Development of high throughput functional annotation system with distributed capabilities

Zaragoza, Joaquin

Development of high throughput functional annotation system with distributed capabilities

Date

2006-05

Authors

Zaragoza, Joaquin

Publisher

Texas Tech University

Abstract

Background
The genomes of over 250 species including the human genome have been sequenced to date. However, technologies that produce these genetic sequences (genes and/or proteins) are advancing at a much faster rate compared to the science and technologies that make it possible for the scientists to determine how each individual gene/protein functions within the cell and to annotate the genes/proteins based upon these functions. Specifically, this process of functional annotation assigns a functional descriptor to unknown genetic sequences.
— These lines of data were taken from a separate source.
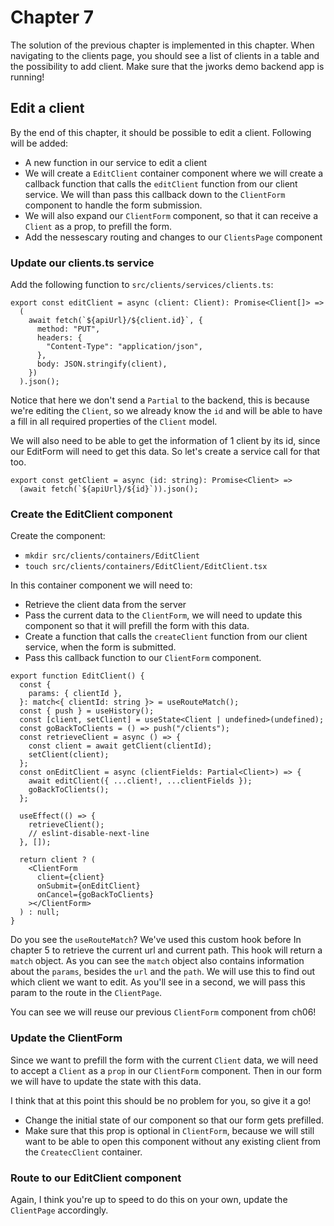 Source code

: # Chapter 7

The solution of the previous chapter is implemented in this chapter.
When navigating to the clients page, you should see a list of clients in a table and the possibility to add client. Make sure that the jworks demo backend app is running!

## Edit a client

By the end of this chapter, it should be possible to edit a client. Following will be added:

- A new function in our service to edit a client
- We will create a `EditClient` container component where we will create a callback function that calls the `editClient` function
from our client service. We will than pass this callback down to the `ClientForm` component to handle the form submission.
- We will also expand our `ClientForm` component, so that it can receive a `Client` as a prop, to prefill the form.
- Add the nessescary routing and changes to our `ClientsPage` component

### Update our clients.ts service

Add the following function to `src/clients/services/clients.ts`:

```tsx
export const editClient = async (client: Client): Promise<Client[]> =>
  (
    await fetch(`${apiUrl}/${client.id}`, {
      method: "PUT",
      headers: {
        "Content-Type": "application/json",
      },
      body: JSON.stringify(client),
    })
  ).json();
```

Notice that here we don't send a `Partial` to the backend, this is because we're editing the `Client`,
so we already know the `id` and will be able to have a fill in all required properties of the `Client` model.

We will also need to be able to get the information of 1 client by its id, since our EditForm will need to get this data.
So let's create a service call for that too.

```tsx
export const getClient = async (id: string): Promise<Client> =>
  (await fetch(`${apiUrl}/${id}`)).json();
```

### Create the EditClient component

Create the component:

- `mkdir src/clients/containers/EditClient`
- `touch src/clients/containers/EditClient/EditClient.tsx`

In this container component we will need to: 
- Retrieve the client data from the server
- Pass the current data to the `ClientForm`, we will need to update this component so that it will prefill the form with this data.
- Create a function that calls the `createClient` function from our client service, when the form is submitted.
- Pass this callback function to our `ClientForm` component.

```tsx
export function EditClient() {
  const {
    params: { clientId },
  }: match<{ clientId: string }> = useRouteMatch();
  const { push } = useHistory();
  const [client, setClient] = useState<Client | undefined>(undefined);
  const goBackToClients = () => push("/clients");
  const retrieveClient = async () => {
    const client = await getClient(clientId);
    setClient(client);
  };
  const onEditClient = async (clientFields: Partial<Client>) => {
    await editClient({ ...client!, ...clientFields });
    goBackToClients();
  };

  useEffect(() => {
    retrieveClient();
    // eslint-disable-next-line
  }, []);

  return client ? (
    <ClientForm
      client={client}
      onSubmit={onEditClient}
      onCancel={goBackToClients}
    ></ClientForm>
  ) : null;
}

```

Do you see the `useRouteMatch`? We've used this custom hook before In chapter 5 to retrieve the current url and current path.
This hook will return a `match` object. As you can see the `match` object also contains information about the `params`, besides the `url` and the `path`. 
We will use this to find out which client we want to edit. As you'll see in a second, we will pass this param to the route in the `ClientPage`. 

You can see we will reuse our previous `ClientForm` component from ch06!

### Update the ClientForm

Since we want to prefill the form with the current `Client` data, we will need to accept a `Client` as a `prop` in our
`ClientForm` component. Then in our form we will have to update the state with this data.

I think that at this point this should be no problem for you, so give it a go!
* Change the initial state of our component so that our form gets prefilled.
* Make sure that this prop is optional in `ClientForm`, because we will still want to be able to open this component without
any existing client from the `CreatecClient` container.

### Route to our EditClient component

Again, I think you're up to speed to do this on your own, update the `ClientPage` accordingly.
The process of functional annotation includes (1) formatting raw genetic sequence data, (2) the use of pre-existing annotated databases to assign, based upon sequence similarity searches, putative annotations to the raw genetic sequence data, (3) providing visualization tools to facilitate curation and formal assignment of the automated mappings obtained as part of step two, and finally (4) formatting the final datasets into standard output formats conducive to downstream analysis.

Rationale

Thus the primary need in the field of computational genetics is a unified functional annotation solution providing, (1) improved overall throughput, (2) organized visualizations of complex datasets, (3) user interface interactivity with limited latency, and (4) processing annotated data into formats conducive to downstream analysis. Although, current solutions exist for individual tasks in the annotation process, a unified solution is needed that provides efficient computational methods at key high throughput steps in the process. To address these issues and provide a solution, we have developed the High Throughput Gene Ontology Functional Annotation Toolkit (HTGOFAT).

Material and Methods

HTGOFAT was encoded with C# using the Microsoft .NET Framework. The key high-throughput steps in the annotation process were identified as handling input sequences, the computationally intensive nature of sequence similarity searches, and local and remote database interactions. In addition, data visualizations are generated within HTGOFAT to complete the functional annotation process. First, an indexing schema for handling input sequence databases is integrated into HTGOFAT that allows for indexing and retrieving sequences from a flat textfile while leaving the file intact. Secondly, HTGOFAT integrates a distributed algorithm for the parallelization of the similarity search utilizing the Microsoft .NET Remoting framework. Third, utilizing key indexing terms obtained during the similarity search, further data mining is conducted using data within a remote MySQL database to obtain the actual functional annotations. Lastly, graphical representations of the attained annotations are presented in functional biologic pathways, direct acyclic graphs, and grid formatted tables that allows for curation and analysis. Quantitative assessments of the improvements in these high-throughput steps of the annotation process were performed by comparing similar automated methods as well as manual methods to the methods developed as part of HTGOFAT.

Results

We have developed a standalone, unified application to address the computational requirements of the functional annotation process. Improvements in each of the key high-throughput steps were realized. By using an input file indexing method rather than the common method of reformatting the flat files into single files were seen by a 900% decrease in the time to process an 1616 KB input file containing 5000 sequences. Improvements in the sequence similarity search bottleneck were realized by the implementation of a distributed algorithm. When utilizing eight workstations with 2.4 GHz processors and 1 GB of memory, the parallel BLAST of 100, 500, 1000, and 1500 sequences took 5.04, 29.50, 58.58, and 81.70 minutes, respectively. A serial BLAST on one workstation with the same configuration took 38.15, 194.68, 461.81, and 662.68 minutes, respectively. An average speedup of 7.825 was achieved which correlates to an efficiency of 97.81% for the eight workstation test cases. On average, the parallel BLAST took 13% of the total time compared to a serial BLAST. Computational performance analysis was performed to validate the implementation of fetching associations from the database server where three automated methods were compared to one manual method. From the performance analysis, the optimal automated method completed in nearly half the time as the next automated method which is over 2000 times faster than performing manually. For comparison, manually fetching 40,000 annotations is estimated at over 166.7 hours for an expert as opposed to 303.969 seconds using the optimal automated algorithm. Finally, computational performance analysis for data acquisition methods to access the underlying databases determined the optimal implementation to present visualizations within the user interface with minimal latency.

Conclusions

This thesis describes the High Throughput Gene Ontology Functional Annotation Toolkit (HTGOFAT) that automates the functional annotation process by reducing the bottleneck associated with processing many sequences concurrently, and at the same time, allows for additional post-processing of the resultant data in order to visualize and analyze the attained functional annotations.